Please restate every entry exactly. Leave out the pictures.

- _RECORD EXTRACTS_
------------------------------------------------------------
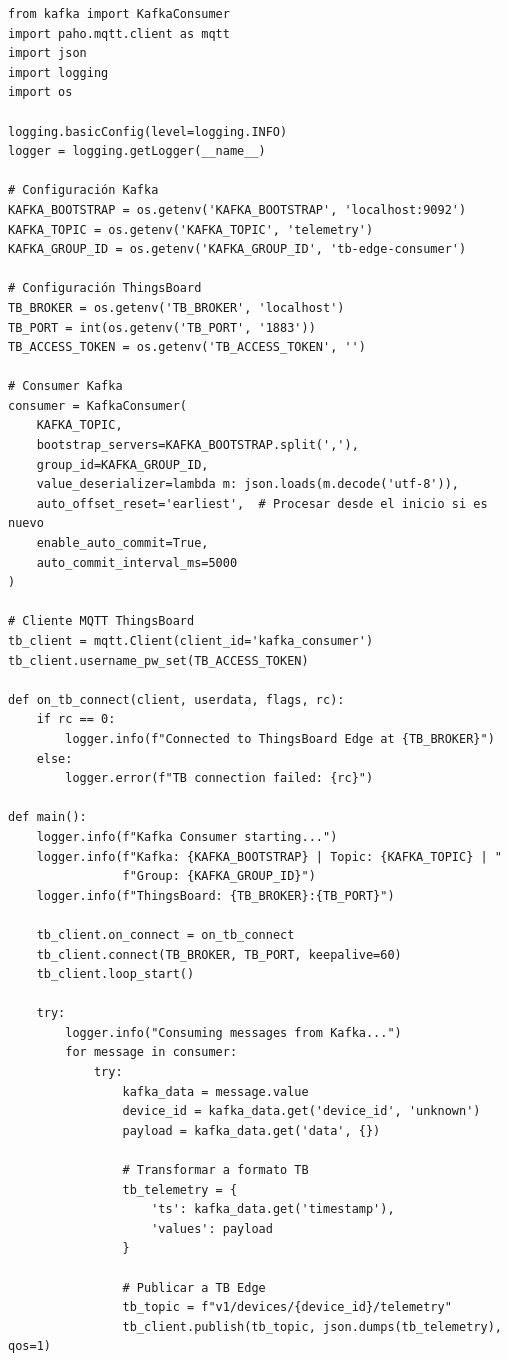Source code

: \begin{verbatim}
from kafka import KafkaConsumer
import paho.mqtt.client as mqtt
import json
import logging
import os

logging.basicConfig(level=logging.INFO)
logger = logging.getLogger(__name__)

# Configuración Kafka
KAFKA_BOOTSTRAP = os.getenv('KAFKA_BOOTSTRAP', 'localhost:9092')
KAFKA_TOPIC = os.getenv('KAFKA_TOPIC', 'telemetry')
KAFKA_GROUP_ID = os.getenv('KAFKA_GROUP_ID', 'tb-edge-consumer')

# Configuración ThingsBoard
TB_BROKER = os.getenv('TB_BROKER', 'localhost')
TB_PORT = int(os.getenv('TB_PORT', '1883'))
TB_ACCESS_TOKEN = os.getenv('TB_ACCESS_TOKEN', '')

# Consumer Kafka
consumer = KafkaConsumer(
    KAFKA_TOPIC,
    bootstrap_servers=KAFKA_BOOTSTRAP.split(','),
    group_id=KAFKA_GROUP_ID,
    value_deserializer=lambda m: json.loads(m.decode('utf-8')),
    auto_offset_reset='earliest',  # Procesar desde el inicio si es nuevo
    enable_auto_commit=True,
    auto_commit_interval_ms=5000
)

# Cliente MQTT ThingsBoard
tb_client = mqtt.Client(client_id='kafka_consumer')
tb_client.username_pw_set(TB_ACCESS_TOKEN)

def on_tb_connect(client, userdata, flags, rc):
    if rc == 0:
        logger.info(f"Connected to ThingsBoard Edge at {TB_BROKER}")
    else:
        logger.error(f"TB connection failed: {rc}")

def main():
    logger.info(f"Kafka Consumer starting...")
    logger.info(f"Kafka: {KAFKA_BOOTSTRAP} | Topic: {KAFKA_TOPIC} | "
                f"Group: {KAFKA_GROUP_ID}")
    logger.info(f"ThingsBoard: {TB_BROKER}:{TB_PORT}")
    
    tb_client.on_connect = on_tb_connect
    tb_client.connect(TB_BROKER, TB_PORT, keepalive=60)
    tb_client.loop_start()
    
    try:
        logger.info("Consuming messages from Kafka...")
        for message in consumer:
            try:
                kafka_data = message.value
                device_id = kafka_data.get('device_id', 'unknown')
                payload = kafka_data.get('data', {})
                
                # Transformar a formato TB
                tb_telemetry = {
                    'ts': kafka_data.get('timestamp'),
                    'values': payload
                }
                
                # Publicar a TB Edge
                tb_topic = f"v1/devices/{device_id}/telemetry"
                tb_client.publish(tb_topic, json.dumps(tb_telemetry), qos=1)
                

\end{verbatim}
------------------------------------------------------------
- _SOLUTION_
Source code

: \begin{verbatim}
from kafka import KafkaConsumer
import paho.mqtt.client as mqtt
import json
import logging
import os

logging.basicConfig(level=logging.INFO)
logger = logging.getLogger(__name__)

# Configuración Kafka
KAFKA_BOOTSTRAP = os.getenv('KAFKA_BOOTSTRAP', 'localhost:9092')
KAFKA_TOPIC = os.getenv('KAFKA_TOPIC', 'telemetry')
KAFKA_GROUP_ID = os.getenv('KAFKA_GROUP_ID', 'tb-edge-consumer')

# Configuración ThingsBoard
TB_BROKER = os.getenv('TB_BROKER', 'localhost')
TB_PORT = int(os.getenv('TB_PORT', '1883'))
TB_ACCESS_TOKEN = os.getenv('TB_ACCESS_TOKEN', '')

# Consumer Kafka
consumer = KafkaConsumer(
    KAFKA_TOPIC,
    bootstrap_servers=KAFKA_BOOTSTRAP.split(','),
    group_id=KAFKA_GROUP_ID,
    value_deserializer=lambda m: json.loads(m.decode('utf-8')),
    auto_offset_reset='earliest',  # Procesar desde el inicio si es nuevo
    enable_auto_commit=True,
    auto_commit_interval_ms=5000
)

# Cliente MQTT ThingsBoard
tb_client = mqtt.Client(client_id='kafka_consumer')
tb_client.username_pw_set(TB_ACCESS_TOKEN)

def on_tb_connect(client, userdata, flags, rc):
    if rc == 0:
        logger.info(f"Connected to ThingsBoard Edge at {TB_BROKER}")
    else:
        logger.error(f"TB connection failed: {rc}")

def main():
    logger.info(f"Kafka Consumer starting...")
    logger.info(f"Kafka: {KAFKA_BOOTSTRAP} | Topic: {KAFKA_TOPIC} | "
                f"Group: {KAFKA_GROUP_ID}")
    logger.info(f"ThingsBoard: {TB_BROKER}:{TB_PORT}")
    
    tb_client.on_connect = on_tb_connect
    tb_client.connect(TB_BROKER, TB_PORT, keepalive=60)
    tb_client.loop_start()
    
    try:
        logger.info("Consuming messages from Kafka...")
        for message in consumer:
            try:
                kafka_data = message.value
                device_id = kafka_data.get('device_id', 'unknown')
                payload = kafka_data.get('data', {})
                
                # Transformar a formato TB
                tb_telemetry = {
                    'ts': kafka_data.get('timestamp'),
                    'values': payload
                }
                
                # Publicar a TB Edge
                tb_topic = f"v1/devices/{device_id}/telemetry"
                tb_client.publish(tb_topic, json.dumps(tb_telemetry), qos=1)
                

\end{verbatim}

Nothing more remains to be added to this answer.